TASK MATERIAL
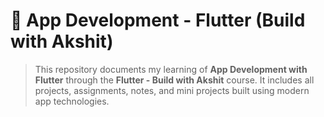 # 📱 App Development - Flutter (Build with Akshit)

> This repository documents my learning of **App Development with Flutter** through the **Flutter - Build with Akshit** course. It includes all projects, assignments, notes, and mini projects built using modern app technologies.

--

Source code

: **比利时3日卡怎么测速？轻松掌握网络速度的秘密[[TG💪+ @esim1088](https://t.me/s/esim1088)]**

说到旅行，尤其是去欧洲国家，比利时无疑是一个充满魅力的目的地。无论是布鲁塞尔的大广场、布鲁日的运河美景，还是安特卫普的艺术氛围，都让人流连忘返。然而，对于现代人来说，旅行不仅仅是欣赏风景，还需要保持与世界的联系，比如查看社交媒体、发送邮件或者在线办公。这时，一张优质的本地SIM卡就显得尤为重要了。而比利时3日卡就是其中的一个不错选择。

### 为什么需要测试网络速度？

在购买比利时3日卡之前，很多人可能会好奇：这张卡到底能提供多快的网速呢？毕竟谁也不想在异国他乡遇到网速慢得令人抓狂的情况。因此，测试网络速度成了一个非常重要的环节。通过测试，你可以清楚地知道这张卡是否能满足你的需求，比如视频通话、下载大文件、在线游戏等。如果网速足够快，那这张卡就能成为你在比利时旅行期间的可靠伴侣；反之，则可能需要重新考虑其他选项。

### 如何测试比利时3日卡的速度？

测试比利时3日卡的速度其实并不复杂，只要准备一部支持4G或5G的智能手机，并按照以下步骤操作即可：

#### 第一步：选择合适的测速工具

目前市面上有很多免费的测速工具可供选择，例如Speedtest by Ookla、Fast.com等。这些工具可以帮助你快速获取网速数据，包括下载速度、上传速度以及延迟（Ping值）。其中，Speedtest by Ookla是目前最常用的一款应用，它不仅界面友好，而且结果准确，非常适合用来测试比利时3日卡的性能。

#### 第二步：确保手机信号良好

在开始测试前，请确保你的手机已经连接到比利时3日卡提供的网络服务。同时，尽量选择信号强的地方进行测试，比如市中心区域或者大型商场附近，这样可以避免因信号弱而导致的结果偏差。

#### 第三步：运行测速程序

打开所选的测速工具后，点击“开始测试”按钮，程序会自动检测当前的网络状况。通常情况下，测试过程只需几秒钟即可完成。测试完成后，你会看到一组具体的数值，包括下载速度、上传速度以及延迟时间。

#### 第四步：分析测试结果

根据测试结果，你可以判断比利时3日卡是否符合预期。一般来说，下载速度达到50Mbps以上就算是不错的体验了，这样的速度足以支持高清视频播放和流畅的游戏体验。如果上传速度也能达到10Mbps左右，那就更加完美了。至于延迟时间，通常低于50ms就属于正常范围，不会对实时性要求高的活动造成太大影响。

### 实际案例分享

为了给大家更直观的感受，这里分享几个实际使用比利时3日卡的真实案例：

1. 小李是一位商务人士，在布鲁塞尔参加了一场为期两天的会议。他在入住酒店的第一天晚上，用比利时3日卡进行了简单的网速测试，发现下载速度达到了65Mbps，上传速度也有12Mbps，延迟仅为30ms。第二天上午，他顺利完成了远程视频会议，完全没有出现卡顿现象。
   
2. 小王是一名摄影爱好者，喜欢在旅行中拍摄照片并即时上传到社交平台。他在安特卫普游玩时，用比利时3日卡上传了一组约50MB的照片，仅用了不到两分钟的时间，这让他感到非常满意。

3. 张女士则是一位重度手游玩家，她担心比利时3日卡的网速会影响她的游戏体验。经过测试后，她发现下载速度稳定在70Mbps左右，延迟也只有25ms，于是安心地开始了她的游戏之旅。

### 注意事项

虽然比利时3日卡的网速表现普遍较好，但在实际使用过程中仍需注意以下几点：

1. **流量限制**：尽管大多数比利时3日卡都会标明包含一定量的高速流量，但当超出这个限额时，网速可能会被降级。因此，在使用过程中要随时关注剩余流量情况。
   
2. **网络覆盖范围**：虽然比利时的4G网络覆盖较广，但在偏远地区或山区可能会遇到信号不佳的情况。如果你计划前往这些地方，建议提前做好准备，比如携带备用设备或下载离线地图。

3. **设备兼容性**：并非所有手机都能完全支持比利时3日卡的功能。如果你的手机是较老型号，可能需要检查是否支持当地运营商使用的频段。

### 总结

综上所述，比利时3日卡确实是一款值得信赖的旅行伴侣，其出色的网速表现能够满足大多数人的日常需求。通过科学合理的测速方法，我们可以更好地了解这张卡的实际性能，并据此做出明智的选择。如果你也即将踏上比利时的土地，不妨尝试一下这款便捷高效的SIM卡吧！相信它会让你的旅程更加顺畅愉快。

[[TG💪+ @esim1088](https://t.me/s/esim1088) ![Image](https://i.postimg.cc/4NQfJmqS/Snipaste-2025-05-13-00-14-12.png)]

PROBLEM REQUIREMENTS
Of all the entries above, output exactly the lines between the one holding "#### 第三步：运行测速程序" and the one holding "综上所述，比利时3日卡确实是", inclusive.

COMPLETED TASK
#### 第三步：运行测速程序

打开所选的测速工具后，点击“开始测试”按钮，程序会自动检测当前的网络状况。通常情况下，测试过程只需几秒钟即可完成。测试完成后，你会看到一组具体的数值，包括下载速度、上传速度以及延迟时间。

#### 第四步：分析测试结果

根据测试结果，你可以判断比利时3日卡是否符合预期。一般来说，下载速度达到50Mbps以上就算是不错的体验了，这样的速度足以支持高清视频播放和流畅的游戏体验。如果上传速度也能达到10Mbps左右，那就更加完美了。至于延迟时间，通常低于50ms就属于正常范围，不会对实时性要求高的活动造成太大影响。

### 实际案例分享

为了给大家更直观的感受，这里分享几个实际使用比利时3日卡的真实案例：

1. 小李是一位商务人士，在布鲁塞尔参加了一场为期两天的会议。他在入住酒店的第一天晚上，用比利时3日卡进行了简单的网速测试，发现下载速度达到了65Mbps，上传速度也有12Mbps，延迟仅为30ms。第二天上午，他顺利完成了远程视频会议，完全没有出现卡顿现象。
   
2. 小王是一名摄影爱好者，喜欢在旅行中拍摄照片并即时上传到社交平台。他在安特卫普游玩时，用比利时3日卡上传了一组约50MB的照片，仅用了不到两分钟的时间，这让他感到非常满意。

3. 张女士则是一位重度手游玩家，她担心比利时3日卡的网速会影响她的游戏体验。经过测试后，她发现下载速度稳定在70Mbps左右，延迟也只有25ms，于是安心地开始了她的游戏之旅。

### 注意事项

虽然比利时3日卡的网速表现普遍较好，但在实际使用过程中仍需注意以下几点：

1. **流量限制**：尽管大多数比利时3日卡都会标明包含一定量的高速流量，但当超出这个限额时，网速可能会被降级。因此，在使用过程中要随时关注剩余流量情况。
   
2. **网络覆盖范围**：虽然比利时的4G网络覆盖较广，但在偏远地区或山区可能会遇到信号不佳的情况。如果你计划前往这些地方，建议提前做好准备，比如携带备用设备或下载离线地图。

3. **设备兼容性**：并非所有手机都能完全支持比利时3日卡的功能。如果你的手机是较老型号，可能需要检查是否支持当地运营商使用的频段。

### 总结

综上所述，比利时3日卡确实是一款值得信赖的旅行伴侣，其出色的网速表现能够满足大多数人的日常需求。通过科学合理的测速方法，我们可以更好地了解这张卡的实际性能，并据此做出明智的选择。如果你也即将踏上比利时的土地，不妨尝试一下这款便捷高效的SIM卡吧！相信它会让你的旅程更加顺畅愉快。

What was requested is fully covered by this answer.